(Saved entries)
· · · ·
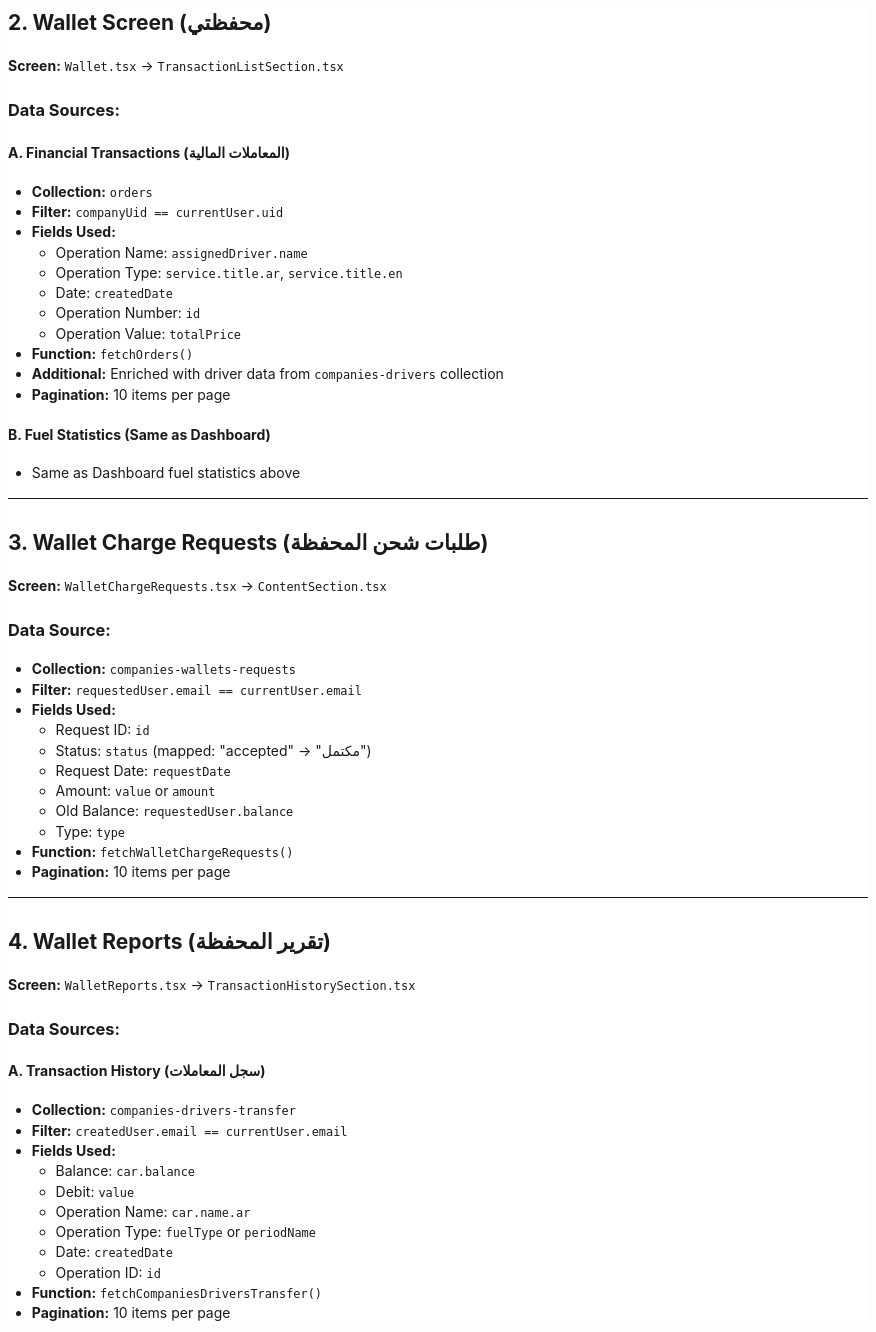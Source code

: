 
## 2. **Wallet Screen (محفظتي)**
**Screen:** `Wallet.tsx` → `TransactionListSection.tsx`

### Data Sources:

#### A. Financial Transactions (المعاملات المالية)
- **Collection:** `orders`
- **Filter:** `companyUid == currentUser.uid`
- **Fields Used:**
  - Operation Name: `assignedDriver.name`
  - Operation Type: `service.title.ar`, `service.title.en`
  - Date: `createdDate`
  - Operation Number: `id`
  - Operation Value: `totalPrice`
- **Function:** `fetchOrders()`
- **Additional:** Enriched with driver data from `companies-drivers` collection
- **Pagination:** 10 items per page

#### B. Fuel Statistics (Same as Dashboard)
- Same as Dashboard fuel statistics above

---

## 3. **Wallet Charge Requests (طلبات شحن المحفظة)**
**Screen:** `WalletChargeRequests.tsx` → `ContentSection.tsx`

### Data Source:
- **Collection:** `companies-wallets-requests`
- **Filter:** `requestedUser.email == currentUser.email`
- **Fields Used:**
  - Request ID: `id`
  - Status: `status` (mapped: "accepted" → "مكتمل")
  - Request Date: `requestDate`
  - Amount: `value` or `amount`
  - Old Balance: `requestedUser.balance`
  - Type: `type`
- **Function:** `fetchWalletChargeRequests()`
- **Pagination:** 10 items per page

---

## 4. **Wallet Reports (تقرير المحفظة)**
**Screen:** `WalletReports.tsx` → `TransactionHistorySection.tsx`

### Data Sources:

#### A. Transaction History (سجل المعاملات)
- **Collection:** `companies-drivers-transfer`
- **Filter:** `createdUser.email == currentUser.email`
- **Fields Used:**
  - Balance: `car.balance`
  - Debit: `value`
  - Operation Name: `car.name.ar`
  - Operation Type: `fuelType` or `periodName`
  - Date: `createdDate`
  - Operation ID: `id`
- **Function:** `fetchCompaniesDriversTransfer()`
- **Pagination:** 10 items per page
· · · ·
> _Task item_
In the records above, find each line that holds the word "المحفظة"; copy all such lines.

> _Solution_
## 3. **Wallet Charge Requests (طلبات شحن المحفظة)**
## 4. **Wallet Reports (تقرير المحفظة)**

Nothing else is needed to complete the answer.